%%

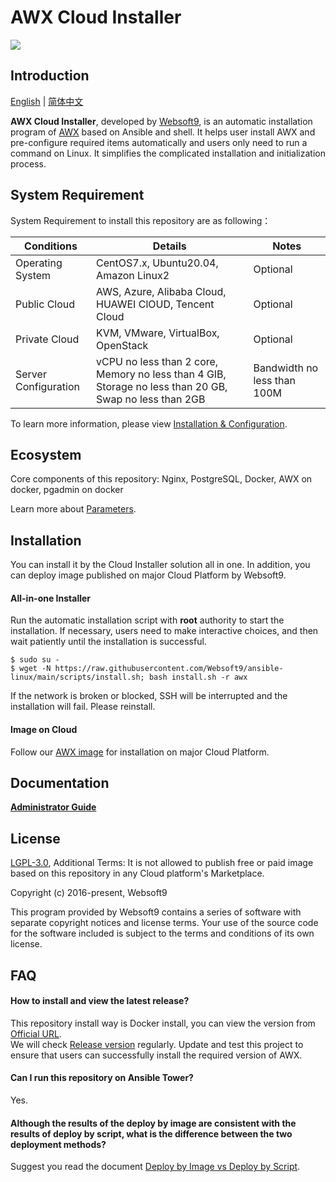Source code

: # AWX Cloud Installer

![](https://libs.websoft9.com/common/websott9-cloud-installer.png) 

## Introduction

[English](/README.md) | [简体中文](/README-zh.md)  

**AWX Cloud Installer**, developed by [Websoft9](https://www.websoft9.com), is an automatic installation program of [AWX](https://github.com/ansible/awx) based on Ansible and shell. It helps user install AWX and pre-configure required items automatically and users only need to run a command on Linux. It simplifies the complicated installation and initialization process.  

## System Requirement

System Requirement to install this repository are as following：

| Conditions       | Details                               | Notes                |
| ------------------- | --------------------------------| -------------------- |
| Operating System   | CentOS7.x, Ubuntu20.04, Amazon Linux2 | Optional                 |
| Public Cloud     | AWS, Azure, Alibaba Cloud, HUAWEI ClOUD, Tencent Cloud    | Optional                 |
| Private Cloud     | KVM, VMware, VirtualBox, OpenStack    | Optional                 |
| Server Configuration | vCPU no less than 2 core, Memory no less than 4 GIB, Storage no less than 20 GB, Swap no less than 2GB |Bandwidth no less than 100M|

To learn more information, please view [Installation & Configuration](https://github.com/ansible/awx/tree/devel/requirements).

## Ecosystem

Core components of this repository: Nginx, PostgreSQL, Docker, AWX on docker, pgadmin on docker

Learn more about [Parameters](/docs/stack-components.md).

## Installation

You can install it by the Cloud Installer solution all in one. In addition, you can deploy image published on major Cloud Platform by Websoft9.

#### All-in-one Installer

Run the automatic installation script with **root** authority to start the installation. If necessary, users need to make interactive choices, and then wait patiently until the installation is successful.

```
$ sudo su -
$ wget -N https://raw.githubusercontent.com/Websoft9/ansible-linux/main/scripts/install.sh; bash install.sh -r awx
```

If the network is broken or blocked, SSH will be interrupted and the installation will fail. Please reinstall.

#### Image on Cloud 

Follow our [AWX image](https://apps.websoft9.com/awx) for installation on major Cloud Platform.

## Documentation

**[Administrator Guide](https://support.websoft9.com/docs/awx)** 

## License

[LGPL-3.0](/License.md), Additional Terms: It is not allowed to publish free or paid image based on this repository in any Cloud platform's Marketplace.

Copyright (c) 2016-present, Websoft9

This program provided by Websoft9 contains a series of software with separate copyright notices and license terms. Your use of the source code for the software included is subject to the terms and conditions of its own license.

## FAQ

#### How to install and view the latest release?

This repository install way is Docker install, you can  view the version from [Official URL](https://hub.docker.com/r/ansible/awx/tags?page=1&ordering=last_updated).  
We will check [Release version](https://github.com/Websoft9/ansible-awx/releases) regularly. Update and test this project to ensure that users can successfully install the required version of AWX.

#### Can I run this repository on Ansible Tower? 

Yes.

#### Although the results of the deploy by image are consistent with the results of deploy by script, what is the difference between the two deployment methods?

Suggest you read the document [Deploy by Image vs Deploy by Script](https://support.websoft9.com/docs/faq/bz-product.html#deployment-comparison).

%%

#### ASSIGNED TASK
Would you copy out exactly the lines above that start at the one containing "# AWX Cloud Installer" and end at the one containing "#### All-in-one Installer", inclusive?

#### ANSWER AREA
: # AWX Cloud Installer

![](https://libs.websoft9.com/common/websott9-cloud-installer.png) 

## Introduction

[English](/README.md) | [简体中文](/README-zh.md)  

**AWX Cloud Installer**, developed by [Websoft9](https://www.websoft9.com), is an automatic installation program of [AWX](https://github.com/ansible/awx) based on Ansible and shell. It helps user install AWX and pre-configure required items automatically and users only need to run a command on Linux. It simplifies the complicated installation and initialization process.  

## System Requirement

System Requirement to install this repository are as following：

| Conditions       | Details                               | Notes                |
| ------------------- | --------------------------------| -------------------- |
| Operating System   | CentOS7.x, Ubuntu20.04, Amazon Linux2 | Optional                 |
| Public Cloud     | AWS, Azure, Alibaba Cloud, HUAWEI ClOUD, Tencent Cloud    | Optional                 |
| Private Cloud     | KVM, VMware, VirtualBox, OpenStack    | Optional                 |
| Server Configuration | vCPU no less than 2 core, Memory no less than 4 GIB, Storage no less than 20 GB, Swap no less than 2GB |Bandwidth no less than 100M|

To learn more information, please view [Installation & Configuration](https://github.com/ansible/awx/tree/devel/requirements).

## Ecosystem

Core components of this repository: Nginx, PostgreSQL, Docker, AWX on docker, pgadmin on docker

Learn more about [Parameters](/docs/stack-components.md).

## Installation

You can install it by the Cloud Installer solution all in one. In addition, you can deploy image published on major Cloud Platform by Websoft9.

#### All-in-one Installer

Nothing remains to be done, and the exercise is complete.